Não me lembro destes tempos, a não ser por conversas dos familiares. Nascera com a ajuda de fórceps, e tinha uma cicatriz na fronte esquerda perto do olho. Dizem que quando meu pai me viu, comentou: Puxa como é feio. E parece que o consenso geral é que era mesmo. Depois melhorei, fiquei razoavelmente bem apessoado.
Quando tinha três anos meu pai foi estudar engenharia naval no MIT e ficamos 5 anos nos States. Boston e depois Filadélfia. Voltou com mestrado e foi professor do MIT durante um ano.
O inglês foi a língua em que fui alfabetizado. Sotaque nenhum, inglês anasalado de americano!
Imagine minha chegada no Colégio Brasil, aos 8 anos entrando na turma de alfabetização e lendo Tico Tico (nome de revistinha de criança) e dizendo taico taico. Dramático! Era galhofa geral! É ele!
Superei e no fim do semestre já estava na turma de meu nível.

Mais tarde, já como vendedor da IBM junto às universidades (chamavam-nos de representantes técnicos!), recebi ligação de iteano, que estava na Coppe, para reclamar da lentidão da 1620. Estava meio chateado. Rodou o programa e obrigou-me a esperar, junto com ele, pelo traçado do gráfico na plotter. Coisa de vinte minutos. Fique parado olhando uma plotter plotando vinte minutos e sinta o desconforto do tempo. Ta vendo, é uma lesma. Na saída perguntei: França, sem a 1620, quanto tempo você levava para traçar o gráfico? Parou, pensou e deu uma gargalhada: Coisa de uma semana ou mais.
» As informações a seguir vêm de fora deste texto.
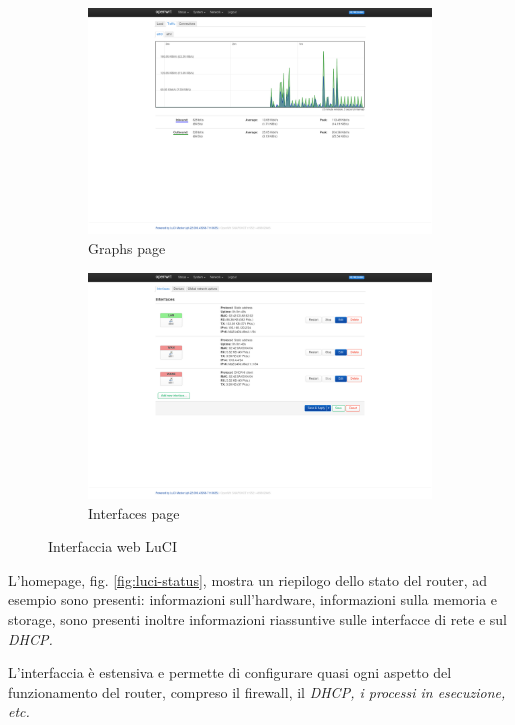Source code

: \begin{figure}[H]
    \begin{subfigure}{0.5\linewidth}
        \centering
        \includegraphics[height=0.65\linewidth]{immagini/LuCI_graphs}
        \caption{Graphs page}
        \label{fig:luci-graphs}
    \end{subfigure}%
    \hfill
    \begin{subfigure}{0.5\linewidth}
        \centering
        \includegraphics[height=0.65\linewidth]{immagini/LuCI_interfaces}
        \caption{Interfaces page}
        \label{fig:luci-interfaces}
    \end{subfigure}%
    \caption{Interfaccia web LuCI}
\end{figure}


L'homepage, fig. \ref{fig:luci-status}, mostra un riepilogo dello stato del router, ad esempio sono presenti: informazioni sull'hardware, informazioni sulla memoria e storage, sono presenti inoltre informazioni riassuntive sulle interfacce di rete e sul \it{DHCP}.

L'interfaccia è estensiva e permette di configurare quasi ogni aspetto del funzionamento del router, compreso il firewall, il \it{DHCP}, i processi in esecuzione, etc. 





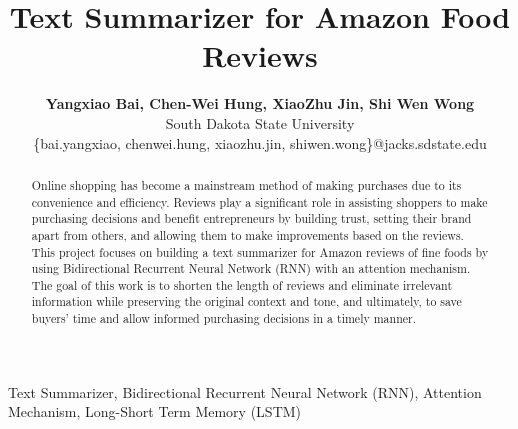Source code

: \documentclass[conference]{IEEEtran}
\begin{document}
\title{\textbf{Text Summarizer for Amazon Food Reviews}\\}
\author{\textbf{\Large{Yangxiao Bai, Chen-Wei Hung, XiaoZhu Jin, Shi Wen Wong}} \\
South Dakota State University \\
\{bai.yangxiao, chenwei.hung, xiaozhu.jin, shiwen.wong\}@jacks.sdstate.edu \\
}

\maketitle

\begin{abstract}
Online shopping has become a mainstream method of making purchases due to its convenience and efficiency. Reviews play a significant role in assisting shoppers to make purchasing decisions and benefit entrepreneurs by building trust, setting their brand apart from others, and allowing them to make improvements based on the reviews. This project focuses on building a text summarizer for Amazon reviews of fine foods by using Bidirectional Recurrent Neural Network (RNN) with an attention mechanism. The goal of this work is to shorten the length of reviews and eliminate irrelevant information while preserving the original context and tone, and ultimately, to save buyers’ time and allow informed purchasing decisions in a timely manner. \\
\end{abstract} 

\begin{IEEEkeywords}
Text Summarizer, Bidirectional Recurrent Neural Network (RNN), Attention Mechanism, Long-Short Term Memory (LSTM)
\end{IEEEkeywords}
\end{document}
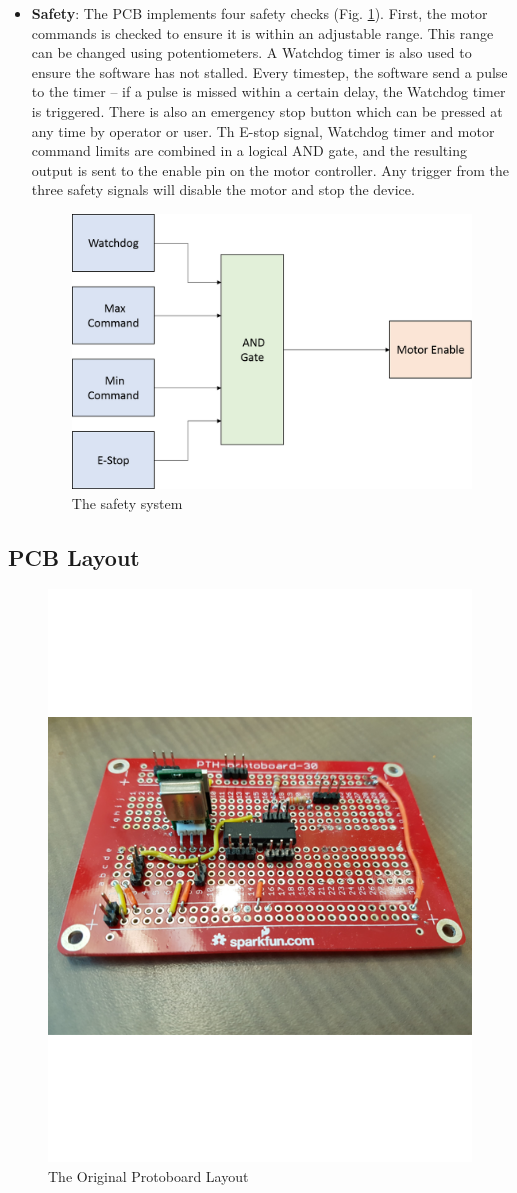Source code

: \documentclass[12pt]{report}
\begin{document}
\begin{itemize}
	\item \textbf{Safety}: The PCB implements four safety checks (Fig. \ref{fig:safety}). First, the motor commands is checked to ensure it is within an adjustable range. This range can be changed using potentiometers. A Watchdog timer is also used to ensure the software has not stalled. Every timestep, the software send a pulse to the timer -- if a pulse is missed within a certain delay, the Watchdog timer is triggered. There is also an emergency stop button which can be pressed at any time by operator or user. Th E-stop signal, Watchdog timer and motor command limits are combined in a logical AND gate, and the resulting output is sent to the enable pin on the motor controller. Any trigger from the three safety signals will disable the motor and stop the device.

	\begin{figure}[h] 
		\centering
		\includegraphics[width=0.6\linewidth]{electronics_safety}
		\caption{The safety system}
		\label{fig:safety}
	\end{figure}	
	 
	\end{itemize}

		
		\subsection{PCB Layout}
		
	\begin{figure}[h] 
		\centering
		\includegraphics[width=0.6\linewidth]{protoboard}
		\caption{The Original Protoboard Layout}
		\label{fig:protoboard}
	\end{figure}		
		
\end{document}

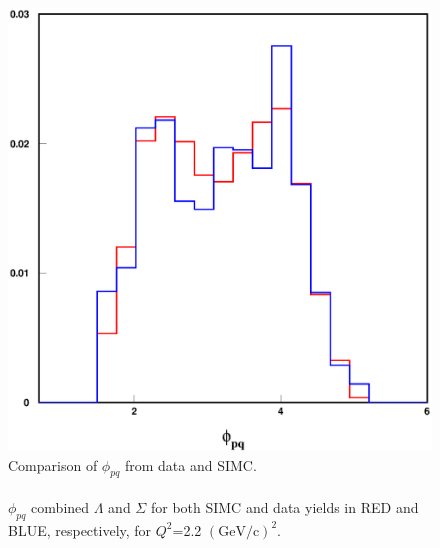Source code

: \begin{figure}[!tbp]
  \centering
  \includegraphics[width=0.8\columnwidth]{com_plot_2_phi_2}
  \caption[Comparison of $\phi_{pq}$ from data and SIMC.]{\label{fig:com_plot_2_phi_2}Comparison of $\phi_{pq}$ from data and SIMC.\\\\ $\phi_{pq}$ combined $\Lambda$ and $\Sigma$ for both SIMC and data yields in RED and BLUE, respectively, for $Q^2$=2.2 $(\mathrm{GeV/c})^2$.}
\end{figure}
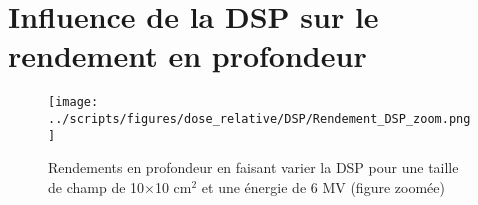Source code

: \documentclass{book}
\begin{document}
\section{Influence de la DSP sur le rendement en profondeur}

\begin{figure}[h!]
  \centering
  \texttt{[image: ../scripts/figures/dose\_relative/DSP/Rendement\_DSP\_zoom.png]}
  \caption{Rendements en profondeur en faisant varier la DSP pour une taille de champ de 10$\times$10 cm$^2$ et une énergie de 6 MV (figure zoomée)}
  \label{fig_rdt_DSP_zoom}
\end{figure}

\clearpage


\nocite{*}
\end{document}
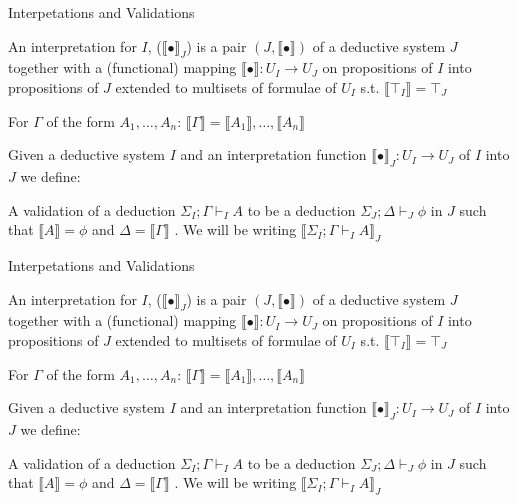 \documentclass{beamer}
\begin{document}
\begin{frame}{Interpetations and Validations}
  
  \begin{outline}
  \1An interpretation for $I$, ($\llbracket\bullet \rrbracket_J$) is a pair $(J,\llbracket\bullet\rrbracket)$ of a deductive system $J$ together with a (functional) mapping $\llbracket \bullet \rrbracket: U_I\rightarrow U_J$ on propositions of $I$ into propositions of $J$ extended to multisets of formulae of $U_I$ s.t.
  \2 $\llbracket\top_I \rrbracket = \top_J$
  
  \2 For $\Gamma$ of the form $A_1,\ldots, A_n$: $\llbracket\Gamma \rrbracket=\llbracket A_1 \rrbracket,\ldots, \llbracket A_n\rrbracket$
  
  \1 Given a deductive system $I$ and an interpretation function $\llbracket\bullet\rrbracket_J:U_I\rightarrow U_J$ of $I$ into $J$ we define:
  
  \2 A validation of a deduction $\Sigma_I;\Gamma\vdash_I A$ to be a deduction $\Sigma_J;\Delta\vdash_{J} \phi$ in $J$ such that $\llbracket A \rrbracket=\phi$ and $\Delta=\llbracket \Gamma \rrbracket $ . We will be writing $ \llbracket \Sigma_I;\Gamma\vdash_I A\rrbracket_J$
  \end{outline}
\end{frame}
\begin{frame}{Interpetations and Validations}
  
  \begin{outline}
  \1An interpretation for $I$, ($\llbracket\bullet \rrbracket_J$) is a pair $(J,\llbracket\bullet\rrbracket)$ of a deductive system $J$ together with a (functional) mapping $\llbracket \bullet \rrbracket: U_I\rightarrow U_J$ on propositions of $I$ into propositions of $J$ extended to multisets of formulae of $U_I$ s.t.
  \2 $\llbracket\top_I \rrbracket = \top_J$
  
  \2 For $\Gamma$ of the form $A_1,\ldots, A_n$: $\llbracket\Gamma \rrbracket=\llbracket A_1 \rrbracket,\ldots, \llbracket A_n\rrbracket$
  
  \1 Given a deductive system $I$ and an interpretation function $\llbracket\bullet\rrbracket_J:U_I\rightarrow U_J$ of $I$ into $J$ we define:
  
  \2 A validation of a deduction $\Sigma_I;\Gamma\vdash_I A$ to be a deduction $\Sigma_J;\Delta\vdash_{J} \phi$ in $J$ such that $\llbracket A \rrbracket=\phi$ and $\Delta=\llbracket \Gamma \rrbracket $ . We will be writing $ \llbracket \Sigma_I;\Gamma\vdash_I A\rrbracket_J$
  \end{outline}
\end{frame}
\end{document}
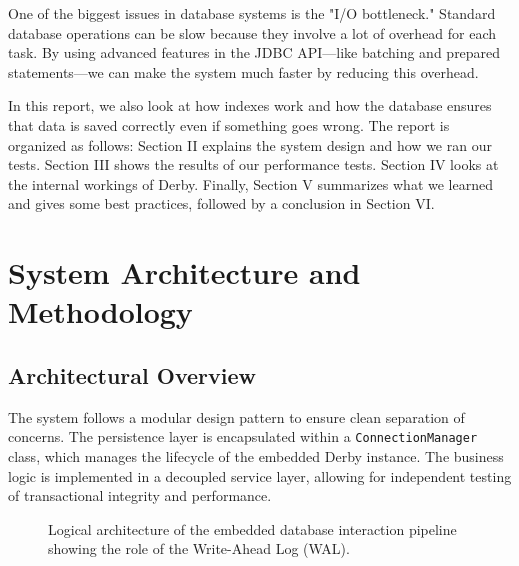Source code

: \documentclass[journal]{IEEEtran}
\begin{document}
One of the biggest issues in database systems is the "I/O bottleneck." Standard database operations can be slow because they involve a lot of overhead for each task. By using advanced features in the JDBC API—like batching and prepared statements—we can make the system much faster by reducing this overhead.

In this report, we also look at how indexes work and how the database ensures that data is saved correctly even if something goes wrong. The report is organized as follows: Section II explains the system design and how we ran our tests. Section III shows the results of our performance tests. Section IV looks at the internal workings of Derby. Finally, Section V summarizes what we learned and gives some best practices, followed by a conclusion in Section VI.

\section{System Architecture and Methodology}

\subsection{Architectural Overview}
The system follows a modular design pattern to ensure clean separation of concerns. The persistence layer is encapsulated within a \texttt{ConnectionManager} class, which manages the lifecycle of the embedded Derby instance. The business logic is implemented in a decoupled service layer, allowing for independent testing of transactional integrity and performance.

\begin{figure}[!h]
\centering
{}
\caption{Logical architecture of the embedded database interaction pipeline showing the role of the Write-Ahead Log (WAL).}
\label{fig_arch}
\end{figure}
\end{document}
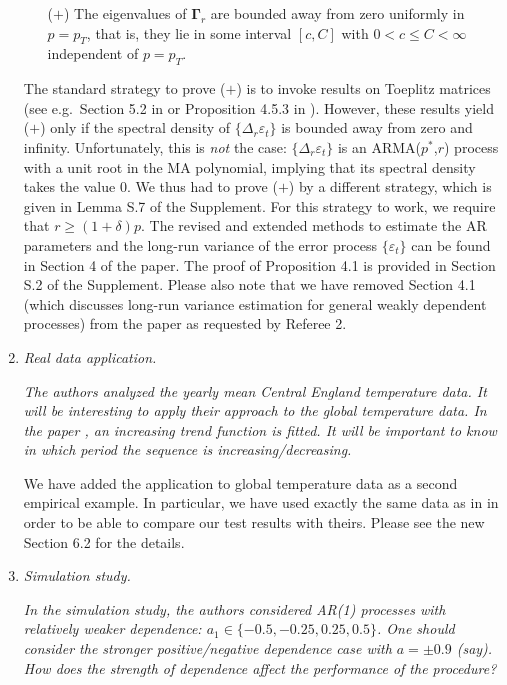 \documentclass[a4paper,12pt]{article}
\begin{document}
\begin{enumerate}[label=(\arabic*),leftmargin=0.7cm]
\begin{itemize}[leftmargin=0.8cm]
\item[($+$)] The eigenvalues of $\boldsymbol{\Gamma}_r$ are bounded away from zero uniformly in $p=p_T$, that is, they lie in some interval $[c,C]$ with $0 < c \le C < \infty$ independent of $p=p_T$. 
\end{itemize}
The standard strategy to prove ($+$) is to invoke results on Toeplitz matrices (see e.g.\ Section 5.2 in \cite{GrenanderSzego1958} or Proposition 4.5.3 in \cite{BrockwellDavis1991}). However, these results yield ($+$) only if the spectral density of $\{\Delta_r \varepsilon_t\}$ is bounded away from zero and infinity. Unfortunately, this is \textit{not} the case: $\{\Delta_r \varepsilon_t\}$ is an ARMA($p^*$,$r$) process with a unit root in the MA polynomial, implying that its spectral density takes the value $0$. We thus had to prove ($+$) by a different strategy, which is given in Lemma S.7 of the Supplement. For this strategy to work, we require that $r \ge (1+\delta) p$. \newline
%
The revised and extended methods to estimate the AR parameters and the long-run variance of the error process $\{\varepsilon_t\}$  can be found in Section 4 of the paper. The proof of Proposition 4.1 is provided in Section S.2 of the Supplement. Please also note that we have removed Section 4.1 (which discusses long-run variance estimation for general weakly dependent processes) from the paper as requested by Referee 2. 


\item \textit{Real data application.}

\textit{The authors analyzed the yearly mean Central England temperature data. It will be interesting to apply their approach to the global temperature data. In the paper \cite{WuWoodroofeMentz2001}, an increasing trend function is fitted. It will be important to know in which period the sequence is increasing/decreasing.}

We have added the application to global temperature data as a second empirical example. In particular, we have used exactly the same data as in \cite{WuWoodroofeMentz2001} in order to be able to compare our test results with theirs. Please see the new Section 6.2 for the details.


\item \textit{Simulation study.}

\textit{In the simulation study, the authors considered AR(1) processes with relatively weaker dependence: $a_1 \in \{-0.5, -0.25, 0.25, 0.5\}$. One should consider the \linebreak stronger positive/negative dependence case with $a = \pm 0.9$ (say). How does the strength of dependence affect the performance of the procedure?}


\end{enumerate}
\end{document}
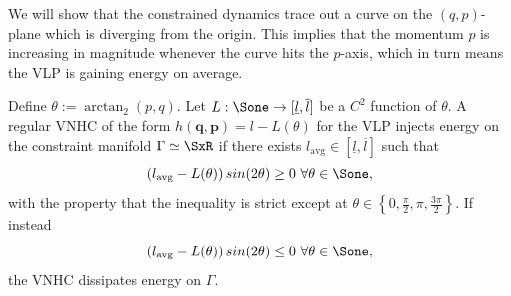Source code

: We will show that the constrained dynamics trace out a curve on the
\((q,p)\)-plane which is diverging from the origin.  
This implies that the momentum \(p\) is increasing in magnitude whenever the
curve hits the \(p\)-axis, which in turn means the VLP is gaining energy on
average.

\begin{thm}\label{thm:vlp-energy-stabilization}
   Define \(\theta := \arctan_2(p,q)\).
   Let \(L : \Sone \rightarrow [\underline{l},\overline{l}]\) be a
   \(C^2\) function of \(\theta\).
   A regular VNHC of the form 
   \(h(\mathbf{q},\mathbf{p}) = l - L(\theta)\) for the VLP injects energy 
   on the constraint manifold \(\Gamma \simeq \SxR\) if there
   exists \(l_\text{avg} \in [\underline{l},\overline{l}]\) such that 
   \begin{equation}\label{eqn:vlp-energy-gain-condition}
      \left(l_\text{avg} - L(\theta)\right)sin(2\theta) \geq 0 
      \text{ }\forall \theta \in \Sone
      ,
   \end{equation}
   with the property that the inequality is strict except at 
   \(\theta \in \left\{0, \frac{\pi}{2}, \pi, \frac{3\pi}{2}\right\}\).  
   If instead 
   \[
    \left(l_\text{avg} - L(\theta)\right)sin(2\theta) \leq 0 
         \text{ }\forall \theta \in \Sone
         ,
   \]
   the VNHC dissipates energy on \(\Gamma\).
\end{thm}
Lembrei-me do ITA onde tínhamos que fazer um root lócus, acho que era esse o nome, e a régua de cálculo fumegava. Quem já usou a régua de cálculo?

No ITA, creio que fomos a primeira turma que teve aula de transistor! Um francês muito bom e gozador. A mudança na tecnologia afetava o currículo.
Curioso é que nas mudanças radicais, nem sempre o estabelecido prevalece. Em algum canto de minhas vagas lembranças, antes tinha memória, li que nenhum fabricante de veleiro evoluiu para os barcos a vapor, nenhum fabricante de carroceria virou montadora de automóvel e nenhum fabricante de válvula ficou grande no mundo dos transistores e chips.
As próprias razões e técnicas que causaram o sucesso podem dificultar romper com os paradigmas antigos e aceitar os novos. Na vaga lembrança, há um artigo sobre a RCA que mostra a luta dos novos tentando convencer a RCA para investir no transistor e o pessoal da engenharia argumentando que não seria rentável, que a relação ruído com alguma coisa era ridícula e por aí vai. Esqueceram-se de que as novas tecnologias começam pior e rapidamente superam em qualidade e custo a tecnologia anterior, ou não vingam. Tem que vislumbrar a que vai vingar.
O Bill Gates fez isso com a Internet!